# [Exercise aim]
Using the material below, copy every line where "library" appears.

━━━━━━━━━━━━━━━━

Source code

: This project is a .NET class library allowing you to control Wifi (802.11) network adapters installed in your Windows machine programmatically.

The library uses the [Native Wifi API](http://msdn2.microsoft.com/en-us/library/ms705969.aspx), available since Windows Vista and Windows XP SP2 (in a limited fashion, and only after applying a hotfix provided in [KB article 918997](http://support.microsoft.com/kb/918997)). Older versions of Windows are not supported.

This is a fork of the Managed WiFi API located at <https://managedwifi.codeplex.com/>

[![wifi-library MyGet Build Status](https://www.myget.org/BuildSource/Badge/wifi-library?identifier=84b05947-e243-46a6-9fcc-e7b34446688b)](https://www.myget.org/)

━━━━━━━━━━━━━━━━

# [Reply to the task]
: This project is a .NET class library allowing you to control Wifi (802.11) network adapters installed in your Windows machine programmatically.
The library uses the [Native Wifi API](http://msdn2.microsoft.com/en-us/library/ms705969.aspx), available since Windows Vista and Windows XP SP2 (in a limited fashion, and only after applying a hotfix provided in [KB article 918997](http://support.microsoft.com/kb/918997)). Older versions of Windows are not supported.
[![wifi-library MyGet Build Status](https://www.myget.org/BuildSource/Badge/wifi-library?identifier=84b05947-e243-46a6-9fcc-e7b34446688b)](https://www.myget.org/)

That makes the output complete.